Buffett also said he had ample cash left and was ready for another major acquisition.

"I'm ready for another elephant," he told CNBC. "Please, if you see any walking by, just call me."

Editor's Note: The Truth About the Economy — Government Documents Lead to Eerie Conclusion

The deal combines 3G's ambitions in the food industry with Buffett's hunt for growth.

Including debt assumption, Heinz valued the transaction, which it called the largest in its industry's history, at $28 billion. Berkshire and 3G will pay $72.50 per share, a 19 percent premium to the stock's previous all-time high.

The surprise purchase satisfies, at least in part, his hunt for growth through acquisition. Buffett was frustrated in 2012 by the collapse of at least two deals in excess of $20 billion and said he might have to do a $30 billion deal this year to help fuel Berkshire's growth engine.

Berkshire Hathaway already has a variety of food assets, including the Dairy Queen ice cream chain, chocolatier See's Candies and the food distributor McLane. Buffett, famed for a love of cheeseburgers, joked he was well acquainted with Heinz's products already and that this was "my kind of deal."

It does represent an unusual teaming of Berkshire with private equity, though; historically, Buffet's purchases have been outright his own. He and 3G founder Jorge Paulo Lemann have known each other for years, and Buffett said Lemann approached him with the Heinz idea in December.

For 3G, a little-known firm with Brazilian roots, the purchase is something of a natural complement to its investment in fast-food chain Burger King, which it acquired in late 2010 and in which it still holds a major stake.

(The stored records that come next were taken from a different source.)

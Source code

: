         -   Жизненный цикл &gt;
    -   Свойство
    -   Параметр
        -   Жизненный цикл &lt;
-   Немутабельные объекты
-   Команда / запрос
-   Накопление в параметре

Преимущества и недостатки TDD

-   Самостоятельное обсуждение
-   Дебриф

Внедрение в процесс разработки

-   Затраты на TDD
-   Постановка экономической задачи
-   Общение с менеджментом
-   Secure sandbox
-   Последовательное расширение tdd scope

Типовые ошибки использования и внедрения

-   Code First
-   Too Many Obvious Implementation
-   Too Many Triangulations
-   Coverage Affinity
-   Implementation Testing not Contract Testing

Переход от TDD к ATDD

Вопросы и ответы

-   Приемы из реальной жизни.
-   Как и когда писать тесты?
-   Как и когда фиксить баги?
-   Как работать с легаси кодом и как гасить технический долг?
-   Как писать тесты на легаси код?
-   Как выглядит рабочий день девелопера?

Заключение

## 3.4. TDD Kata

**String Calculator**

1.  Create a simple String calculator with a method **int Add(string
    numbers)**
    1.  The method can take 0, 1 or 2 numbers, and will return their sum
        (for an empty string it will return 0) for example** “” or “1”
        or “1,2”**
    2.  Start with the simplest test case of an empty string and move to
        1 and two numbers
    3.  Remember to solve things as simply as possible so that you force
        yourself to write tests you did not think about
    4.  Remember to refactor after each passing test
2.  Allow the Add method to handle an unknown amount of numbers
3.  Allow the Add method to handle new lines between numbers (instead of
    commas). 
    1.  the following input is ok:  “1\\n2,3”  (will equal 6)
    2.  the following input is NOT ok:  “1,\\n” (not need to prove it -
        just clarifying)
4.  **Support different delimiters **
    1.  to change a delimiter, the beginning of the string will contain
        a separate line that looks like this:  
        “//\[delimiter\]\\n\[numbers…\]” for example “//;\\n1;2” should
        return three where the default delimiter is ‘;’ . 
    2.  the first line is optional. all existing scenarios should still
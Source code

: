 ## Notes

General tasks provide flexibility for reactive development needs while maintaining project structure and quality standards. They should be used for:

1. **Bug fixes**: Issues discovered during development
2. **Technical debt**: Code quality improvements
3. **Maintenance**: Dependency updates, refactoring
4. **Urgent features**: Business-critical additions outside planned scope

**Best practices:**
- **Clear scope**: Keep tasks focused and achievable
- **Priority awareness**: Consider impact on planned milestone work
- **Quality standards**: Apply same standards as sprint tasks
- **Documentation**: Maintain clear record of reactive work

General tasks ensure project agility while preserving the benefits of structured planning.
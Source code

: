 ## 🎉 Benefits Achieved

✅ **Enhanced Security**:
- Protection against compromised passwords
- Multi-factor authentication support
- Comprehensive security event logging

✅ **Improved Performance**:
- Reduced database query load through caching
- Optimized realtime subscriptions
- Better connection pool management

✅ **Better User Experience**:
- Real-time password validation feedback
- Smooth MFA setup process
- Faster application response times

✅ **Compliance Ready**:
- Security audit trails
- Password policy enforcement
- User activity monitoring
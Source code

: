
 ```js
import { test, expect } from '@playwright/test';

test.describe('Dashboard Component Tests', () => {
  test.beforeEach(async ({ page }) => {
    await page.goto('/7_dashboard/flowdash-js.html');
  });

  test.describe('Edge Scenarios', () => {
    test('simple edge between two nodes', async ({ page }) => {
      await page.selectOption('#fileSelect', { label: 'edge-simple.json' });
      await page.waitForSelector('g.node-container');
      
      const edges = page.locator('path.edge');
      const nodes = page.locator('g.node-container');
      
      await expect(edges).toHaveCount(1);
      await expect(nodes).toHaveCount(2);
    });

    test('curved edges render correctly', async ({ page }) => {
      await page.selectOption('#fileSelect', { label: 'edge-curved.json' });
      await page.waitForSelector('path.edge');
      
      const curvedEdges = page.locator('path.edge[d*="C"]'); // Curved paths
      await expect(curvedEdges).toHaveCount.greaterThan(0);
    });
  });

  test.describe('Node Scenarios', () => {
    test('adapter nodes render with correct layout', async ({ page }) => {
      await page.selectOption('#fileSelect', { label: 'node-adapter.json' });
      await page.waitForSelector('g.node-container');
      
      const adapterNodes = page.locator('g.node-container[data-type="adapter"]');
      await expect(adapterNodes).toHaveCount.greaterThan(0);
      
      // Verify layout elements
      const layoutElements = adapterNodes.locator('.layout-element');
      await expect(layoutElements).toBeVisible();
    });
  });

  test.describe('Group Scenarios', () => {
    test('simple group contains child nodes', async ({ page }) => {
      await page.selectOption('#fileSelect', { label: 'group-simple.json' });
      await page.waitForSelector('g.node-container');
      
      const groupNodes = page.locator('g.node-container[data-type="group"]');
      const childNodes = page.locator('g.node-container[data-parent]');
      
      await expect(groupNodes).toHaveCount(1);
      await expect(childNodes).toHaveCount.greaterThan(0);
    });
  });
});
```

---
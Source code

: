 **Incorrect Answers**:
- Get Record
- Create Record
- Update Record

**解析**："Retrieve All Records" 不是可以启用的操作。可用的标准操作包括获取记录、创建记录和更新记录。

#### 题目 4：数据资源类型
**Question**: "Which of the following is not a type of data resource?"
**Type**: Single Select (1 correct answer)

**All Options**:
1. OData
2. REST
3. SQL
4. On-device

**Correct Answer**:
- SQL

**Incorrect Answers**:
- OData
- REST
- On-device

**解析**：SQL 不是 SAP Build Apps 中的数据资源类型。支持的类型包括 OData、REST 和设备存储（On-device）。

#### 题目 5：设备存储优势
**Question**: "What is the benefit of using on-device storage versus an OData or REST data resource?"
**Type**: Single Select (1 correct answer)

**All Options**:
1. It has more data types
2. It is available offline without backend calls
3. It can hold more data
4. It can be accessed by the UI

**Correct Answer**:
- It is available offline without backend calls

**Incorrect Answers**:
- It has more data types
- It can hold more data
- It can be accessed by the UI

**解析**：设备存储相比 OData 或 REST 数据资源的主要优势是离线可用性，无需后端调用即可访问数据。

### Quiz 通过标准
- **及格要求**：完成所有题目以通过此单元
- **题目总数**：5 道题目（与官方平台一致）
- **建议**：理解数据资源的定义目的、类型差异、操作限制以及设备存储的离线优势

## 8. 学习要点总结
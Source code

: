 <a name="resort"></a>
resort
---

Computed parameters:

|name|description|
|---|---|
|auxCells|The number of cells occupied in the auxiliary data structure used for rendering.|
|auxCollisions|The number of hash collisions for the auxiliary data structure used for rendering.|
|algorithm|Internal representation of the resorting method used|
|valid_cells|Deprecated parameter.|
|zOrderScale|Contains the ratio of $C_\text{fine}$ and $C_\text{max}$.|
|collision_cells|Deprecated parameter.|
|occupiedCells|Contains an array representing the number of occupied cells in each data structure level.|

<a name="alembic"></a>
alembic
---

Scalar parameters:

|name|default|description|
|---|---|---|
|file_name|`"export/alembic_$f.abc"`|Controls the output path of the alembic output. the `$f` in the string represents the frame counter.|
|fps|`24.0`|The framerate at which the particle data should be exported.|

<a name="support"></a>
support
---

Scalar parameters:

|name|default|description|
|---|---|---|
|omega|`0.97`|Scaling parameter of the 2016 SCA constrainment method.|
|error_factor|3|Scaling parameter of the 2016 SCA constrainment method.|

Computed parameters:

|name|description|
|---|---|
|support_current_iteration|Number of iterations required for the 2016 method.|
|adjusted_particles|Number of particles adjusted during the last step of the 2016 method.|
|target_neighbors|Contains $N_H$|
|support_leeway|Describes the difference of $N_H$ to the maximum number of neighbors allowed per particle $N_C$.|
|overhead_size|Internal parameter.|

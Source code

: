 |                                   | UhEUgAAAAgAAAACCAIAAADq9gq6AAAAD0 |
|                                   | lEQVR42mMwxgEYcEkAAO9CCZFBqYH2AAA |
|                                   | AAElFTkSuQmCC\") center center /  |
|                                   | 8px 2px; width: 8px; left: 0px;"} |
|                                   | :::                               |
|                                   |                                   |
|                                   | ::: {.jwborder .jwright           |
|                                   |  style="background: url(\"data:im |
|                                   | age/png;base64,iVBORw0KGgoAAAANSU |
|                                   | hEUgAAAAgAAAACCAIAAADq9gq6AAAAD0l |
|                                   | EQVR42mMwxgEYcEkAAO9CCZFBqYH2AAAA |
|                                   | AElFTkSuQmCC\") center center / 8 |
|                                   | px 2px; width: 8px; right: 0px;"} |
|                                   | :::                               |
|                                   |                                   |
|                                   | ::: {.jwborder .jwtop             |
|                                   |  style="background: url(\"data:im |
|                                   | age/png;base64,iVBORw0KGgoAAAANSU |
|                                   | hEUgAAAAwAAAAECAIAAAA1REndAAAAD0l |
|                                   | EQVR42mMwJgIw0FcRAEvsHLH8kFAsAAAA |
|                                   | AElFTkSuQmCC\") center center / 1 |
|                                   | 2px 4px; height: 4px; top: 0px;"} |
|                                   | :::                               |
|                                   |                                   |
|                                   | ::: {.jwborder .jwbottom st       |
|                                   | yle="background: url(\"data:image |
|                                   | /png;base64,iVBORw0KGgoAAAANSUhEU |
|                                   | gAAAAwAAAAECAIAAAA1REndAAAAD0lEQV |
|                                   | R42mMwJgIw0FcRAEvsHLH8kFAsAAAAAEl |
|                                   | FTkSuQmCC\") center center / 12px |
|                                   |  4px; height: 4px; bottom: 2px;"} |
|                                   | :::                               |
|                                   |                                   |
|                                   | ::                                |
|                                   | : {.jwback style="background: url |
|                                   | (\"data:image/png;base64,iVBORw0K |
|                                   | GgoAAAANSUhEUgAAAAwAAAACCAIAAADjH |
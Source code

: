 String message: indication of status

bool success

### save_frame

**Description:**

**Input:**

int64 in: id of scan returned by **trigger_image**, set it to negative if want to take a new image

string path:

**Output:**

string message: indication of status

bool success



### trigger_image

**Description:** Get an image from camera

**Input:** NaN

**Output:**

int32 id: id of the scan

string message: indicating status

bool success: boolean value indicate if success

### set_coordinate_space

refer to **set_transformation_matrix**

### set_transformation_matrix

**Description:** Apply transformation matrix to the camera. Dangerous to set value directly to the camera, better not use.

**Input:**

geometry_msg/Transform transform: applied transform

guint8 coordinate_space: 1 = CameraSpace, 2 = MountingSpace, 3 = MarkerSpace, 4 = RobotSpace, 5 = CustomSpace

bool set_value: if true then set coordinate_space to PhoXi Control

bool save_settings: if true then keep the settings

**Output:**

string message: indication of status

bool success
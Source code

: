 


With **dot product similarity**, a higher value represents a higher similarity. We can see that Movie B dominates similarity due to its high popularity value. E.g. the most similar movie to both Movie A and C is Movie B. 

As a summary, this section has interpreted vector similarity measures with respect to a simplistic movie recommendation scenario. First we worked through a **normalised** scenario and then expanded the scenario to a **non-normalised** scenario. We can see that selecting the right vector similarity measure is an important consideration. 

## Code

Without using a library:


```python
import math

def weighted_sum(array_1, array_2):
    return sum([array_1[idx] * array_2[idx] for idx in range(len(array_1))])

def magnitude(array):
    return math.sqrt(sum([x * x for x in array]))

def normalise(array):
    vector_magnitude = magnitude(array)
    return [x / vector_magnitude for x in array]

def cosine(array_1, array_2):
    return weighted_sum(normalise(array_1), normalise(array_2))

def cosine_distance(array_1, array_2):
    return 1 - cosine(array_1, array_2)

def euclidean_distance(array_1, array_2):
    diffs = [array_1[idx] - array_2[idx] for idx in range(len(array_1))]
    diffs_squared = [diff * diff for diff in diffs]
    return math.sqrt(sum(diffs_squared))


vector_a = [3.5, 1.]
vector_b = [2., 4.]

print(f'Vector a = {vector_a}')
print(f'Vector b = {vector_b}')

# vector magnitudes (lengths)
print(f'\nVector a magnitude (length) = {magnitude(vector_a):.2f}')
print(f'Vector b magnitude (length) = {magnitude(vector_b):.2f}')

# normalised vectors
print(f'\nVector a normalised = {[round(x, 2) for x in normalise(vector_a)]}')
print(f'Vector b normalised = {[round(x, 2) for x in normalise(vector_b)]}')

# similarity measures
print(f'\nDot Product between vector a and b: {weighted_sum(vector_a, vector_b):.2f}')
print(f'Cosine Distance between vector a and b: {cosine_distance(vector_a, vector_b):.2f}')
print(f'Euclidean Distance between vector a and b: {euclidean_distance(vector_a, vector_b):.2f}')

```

Lemann, a globe-trotting financier with Swiss roots, made his money in banking and gained notoriety for helping to pull together the deals that ultimately formed the beer brewing giant AB InBev.

3G will be Heinz's operator after the deal closes, and the company will remain headquartered in Pittsburgh. Berkshire and 3G promised they would maintain the company's philanthropic commitments in the city. "It's their baby from an operational standpoint," Buffett said.  "It's a great partnership for us. And any partnership where I don't have to do the work is my kind of partnership."

The Heinz company, known for its iconic ketchup bottles, Heinz 57 sauces as well as other brands including Ore-Ida frozen potatoes, has increased net sales for the last eight fiscal years in a row.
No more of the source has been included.